Really great program!
(04-25-2018 06:18 PM)Rogier Wrote: [ -> ]Also known as "Mastermind". I wrote it somewhere around 1985. The calculator takes a number of 3-10 digits and up to 9 colours for you to guess. C starts a new game, D enters a guess. Result: number in the form a,b where a = number of digits with right colour, and b is the number of digits of the right colour which are in the right place. Or: number FIX9 > you guessed it.

Ah, Mastermind / Bagels / Code Breaker – one of the first useful programs I wrote for the 34C back then. I used a different approach that stored the code digits in individual registers. And the code always consisted of four different colors.

So let me add the following 11C/15C version to this thread.
(15C commands in brackets, where required)

Code:
001  LBL A
002  CLX
003  STO 0
004  4
005  STO ,0
006  LBL 1
007  RCL 0
008  STO I
009  RAN#
010  6
011  x
012  INT
013  1
014  +
015  LBL 2
016  RCL(i)
017  x<>y
018  X=Y?   (TEST 5)
019  GTO 1
020  DSE    (DSE I)
021  GTO 2
022  RCL 0
023  1
024  +
025  STO 0
026  STO I
027  R↓
028  STO(i)
029  RCL 0
030  RCL ,0
031  X>Y?   (TEST 7)
032  GTO 1
033  CLX
034  STO 9
035  LBL 0
036  FIX 1
037  R/S
038  LBL B
039  STO 7
040  RCL ,0
041  STO 0
042  CLX
043  STO 8
044  1
045  STO+9
046  LBL 3
047  RCL ,0
048  STO I 
049  1
050  0
051  STO÷7
052  RCL 7
053  FRAC
054  STO-7
055  x
056  LBL 4
057  RCL(i)
058  x<>y
059  X=Y?   (TEST 5)
060  GTO 6
061  DSE    (DSE I)
062  GTO 4
063  GTO 5
064  LBL 6
065  RCL 0
066  RCL I
067  X≠Y?   (TEST 6)
068  ,
069  1
070  STO+8
071  LBL 5
072  1
073  STO-0
074  RCL 0
075  X>0?   (TEST 1)
076  GTO 3
077  RCL ,0
078  RCL 8
079  X≠Y?   (TEST 6)
080  GTO 0
081  RCL 9
082  10^x
083  x
084  SCI 1
085  RTN

Registers:
R0: pointer / counter
R1...R6: code digit 1...6
R7: guess
R8: score
R9: guess counter
R,0: code length

Edit: changed the roles of R,0 and R7 for 11C compliance and removed an obsolete line.

Hint for 15C users – you may replace the final lines after "GTO 0" with RCL 9  FIX 0  SF 9  RTN. If the code has been correctly guessed this yields a flashing display with the number of required guesses. ;-)  You can also replace line 72...75 with DSE 0.

The code length is set in line 005, change it as desired to something between 1 and 6.
The number of different colors is set in line 010. Must be ≥ code length and ≤ 9.
Default is a 4-digit code with each digit between 1 and 6. For your first attemps you may change this to a 3-digit code with 5 colors.
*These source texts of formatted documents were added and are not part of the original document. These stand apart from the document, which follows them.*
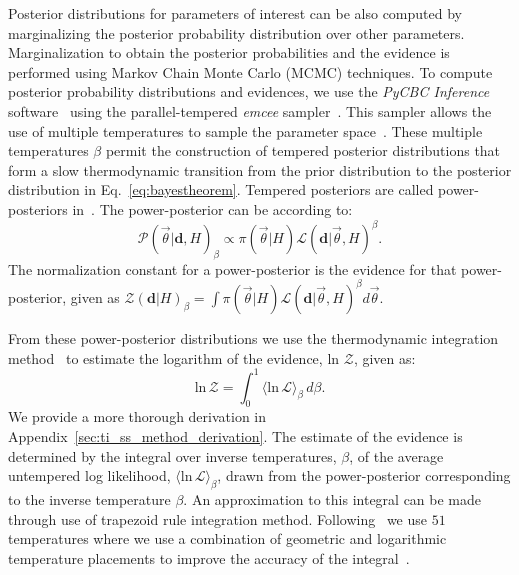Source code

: Posterior distributions for parameters of interest can be also computed by marginalizing the posterior probability distribution over other parameters.  Marginalization to obtain the posterior probabilities and the evidence is performed using Markov Chain Monte Carlo (MCMC) techniques. To compute posterior probability distributions and evidences, we use the \emph{PyCBC Inference} software~\citep{alex_nitz_2018_1208115,biwer2019pycbc} using the parallel-tempered \emph{emcee} sampler~\citep{emcee,vousden:2016}.
This sampler allows the use of multiple temperatures to sample the parameter space~\citep{emcee, doi:10.1143/PTPS.157.317, B509983H}. These multiple temperatures $\beta$ permit the construction of tempered posterior distributions that form a slow thermodynamic transition from the prior distribution to the posterior distribution in Eq.~\ref{eq:bayestheorem}. Tempered posteriors are called power-posteriors in~\cite{lartillot2006computing, friel2008marginal}. The power-posterior can be according to:
\begin{equation}
    \mathcal{P}\left(\vec{\theta}|\mathbf{d}, H\right)_\beta \propto \pi\left(\vec{\theta} | H\right) \mathcal{L}\left(\mathbf{d} | \vec{\theta}, H\right)^\beta.
\end{equation}\label{eq:power_posterior}
The normalization constant for a power-posterior is the evidence for that power-posterior, given as $\mathcal{Z}(\mathbf{d}|H)_\beta = \int \pi\left(\vec{\theta} | H\right) \mathcal{L}\left(\mathbf{d} | \vec{\theta}, H\right)^\beta d\vec{\theta}$.

From these power-posterior distributions we use the thermodynamic integration method~\citep{lartillot2006computing,friel2008marginal} to estimate the logarithm of the evidence, ln $\mathcal{Z}$, given as:
\begin{equation}
\textrm{ln} \, \mathcal{Z} = \int_0^1 \langle \textrm{ln} \, \mathcal{L} \rangle_{\beta} \, d\beta.
\label{eq:thermoint}
\end{equation}
We provide a more thorough derivation in Appendix~\ref{sec:ti_ss_method_derivation}. The estimate of the evidence is determined by the integral over inverse temperatures, $\beta$, of the average untempered log likelihood, $\langle \textrm{ln}\, \mathcal{L} \rangle_{\beta}$, drawn from the power-posterior corresponding to the inverse temperature $\beta$. An approximation to this integral can be made through use of trapezoid rule integration method. Following~\cite{de2018tidal} we use $51$ temperatures where we use a combination of geometric and logarithmic temperature placements to improve the accuracy of the integral~\citep{liu2016evaluating}.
[A] generates the code => 0,0

Enter your guess and press [R/S] or [B] => x,y
Here x is the number of right colors in the right place, and y is the number of colors that are correct, but in the wrong position.

Example:

[A] => 0,0

Note: generated code is assumed to be 4532

1234 [B] => 1,2
1325 [B] => 0,3
3254 [B] => 0,4
2534 [B] => 2,2
2435 [B] => 1,3
4532 [B] => 4,0       06

So you finally got all 4 colors right and required 6 guesses.

Dieter
I'll give your program a try, Dieter. Looks fine too. The scoring is more in line with "official" Mastermind rules and it is shorter.
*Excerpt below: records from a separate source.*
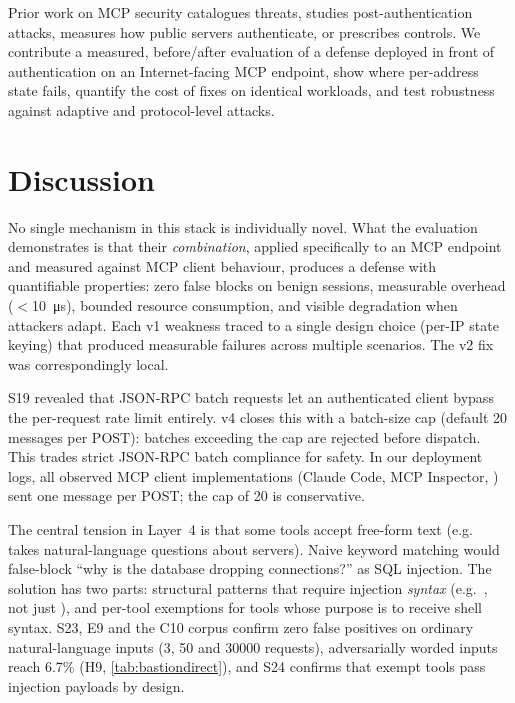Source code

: \documentclass[10pt,twocolumn]{article}
\begin{document}
Prior work on MCP security catalogues threats, studies post-authentication
attacks, measures how public servers authenticate, or prescribes controls. We
contribute a measured, before/after evaluation of a defense deployed in front
of authentication on an Internet-facing MCP endpoint, show where per-address state fails, quantify
the cost of fixes on identical workloads, and test robustness against adaptive
and protocol-level attacks.

\section{Discussion}

No single mechanism in this stack is individually novel. What the evaluation
demonstrates is that their \emph{combination}, applied specifically to an MCP
endpoint and measured against MCP client behaviour, produces a defense with
quantifiable properties: zero false blocks on benign sessions, measurable
overhead ($<$\SI{10}{\micro\second}), bounded resource consumption, and
visible degradation when attackers adapt. Each v1 weakness traced to a single
design choice (per-IP state keying) that produced measurable failures across
multiple scenarios. The v2 fix was correspondingly local.

S19 revealed that JSON-RPC batch requests let an authenticated client bypass
the per-request rate limit entirely. v4 \bastion{} closes this with a
batch-size cap (default 20 messages per POST): batches exceeding the cap
are rejected before dispatch. This trades strict JSON-RPC batch compliance
for safety. In our deployment logs, all observed MCP client implementations
(Claude Code, MCP Inspector, ) sent one message per
POST; the cap of 20 is conservative.

The central tension in Layer~4 is that some tools accept free-form text
(e.g.\  takes natural-language questions about servers).
Naive keyword matching would false-block ``why is the database dropping
connections?'' as SQL injection. The solution has two parts: structural
patterns that require injection \emph{syntax} (e.g.\ , not
just ), and per-tool exemptions for tools whose purpose is to
receive shell syntax. S23, E9 and the C10 corpus confirm zero false
positives on ordinary natural-language inputs (3, 50 and \num{30000}
requests), adversarially worded inputs reach 6.7\% (H9,
\cref{tab:bastiondirect}), and S24 confirms that exempt tools pass injection
payloads by design.
\end{document}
Michaelzinn, what do you mean by human readable form?

(By the way: I added a PDF because I haven't figured out yet how to add a code block in a post.)
(04-26-2018 10:10 PM)Rogier Wrote: [ -> ](By the way: I added a PDF because I haven't figured out yet how to add a code block in a post.)
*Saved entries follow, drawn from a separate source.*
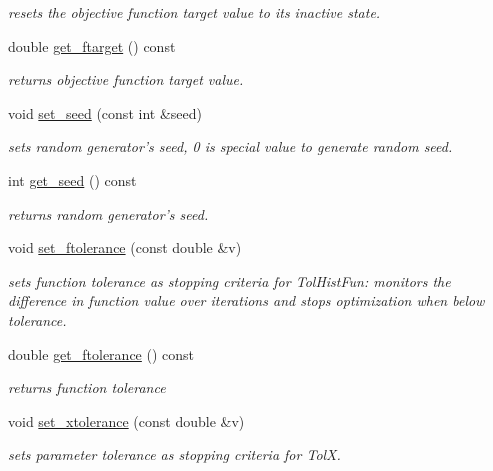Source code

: \begin{DoxyCompactItemize}
\begin{DoxyCompactList}\small\item\em resets the objective function target value to its inactive state. \end{DoxyCompactList}\item 
double \hyperlink{classlibcmaes_1_1Parameters_ae7b39c351afbbb75a657ea5990899782}{get\-\_\-ftarget} () const 
\begin{DoxyCompactList}\small\item\em returns objective function target value. \end{DoxyCompactList}\item 
void \hyperlink{classlibcmaes_1_1Parameters_ac27d3bc99f554d771c24a1129ece2181}{set\-\_\-seed} (const int \&seed)
\begin{DoxyCompactList}\small\item\em sets random generator's seed, 0 is special value to generate random seed. \end{DoxyCompactList}\item 
int \hyperlink{classlibcmaes_1_1Parameters_af98c1effaa3e0a4321ae5046f1bdd615}{get\-\_\-seed} () const 
\begin{DoxyCompactList}\small\item\em returns random generator's seed. \end{DoxyCompactList}\item 
void \hyperlink{classlibcmaes_1_1Parameters_ad01dddcc81b121f20afeaafc09537304}{set\-\_\-ftolerance} (const double \&v)
\begin{DoxyCompactList}\small\item\em sets function tolerance as stopping criteria for Tol\-Hist\-Fun\-: monitors the difference in function value over iterations and stops optimization when below tolerance. \end{DoxyCompactList}\item 
double \hyperlink{classlibcmaes_1_1Parameters_a64b1867aa4d9aeb946e923d42452ff8d}{get\-\_\-ftolerance} () const 
\begin{DoxyCompactList}\small\item\em returns function tolerance \end{DoxyCompactList}\item 
void \hyperlink{classlibcmaes_1_1Parameters_aa131adbd299a29259034cac7cfe83009}{set\-\_\-xtolerance} (const double \&v)
\begin{DoxyCompactList}\small\item\em sets parameter tolerance as stopping criteria for Tol\-X. \end{DoxyCompactList}\item 

\end{DoxyCompactItemize}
The message editor of this forum has a few buttons on top of the message window. There is a "#" Symbol. If you klick on it a "code" tag (enclosed in square brackets) is inserted. Press on "close tags" and the respective end tag is added. Now you can place your code between these two tags.

If you read this post and press the "quote" button below it you can see how it works:

Code:
This
is
a
code
sample

Of course you can also insert the code-tags manually. That's how I usually do it.

Dieter
(04-26-2018 10:10 PM)Rogier Wrote: [ -> ]I'll give your program a try, Dieter. Looks fine too. The scoring is more in line with "official" Mastermind rules and it is shorter.

I have tried to understand how your program works, especially the scoring routine, but I admit I haven't understood all details. For comparison here is how my version works:

LBL A: code generation. This generates four individual random digits. A counter in R0 is incremented on each loop and the loop at LBL 2 checks if the digit is equal to one of the previously generated ones. In this case a new digit is generated. Else the number is stored in the next higher data register. This way (assuming the default settings) R1...R4 are filled one after another with four different numbers between 1 and 6. The code length (here 4) is kept in R,0 so that it can be recalled from there later.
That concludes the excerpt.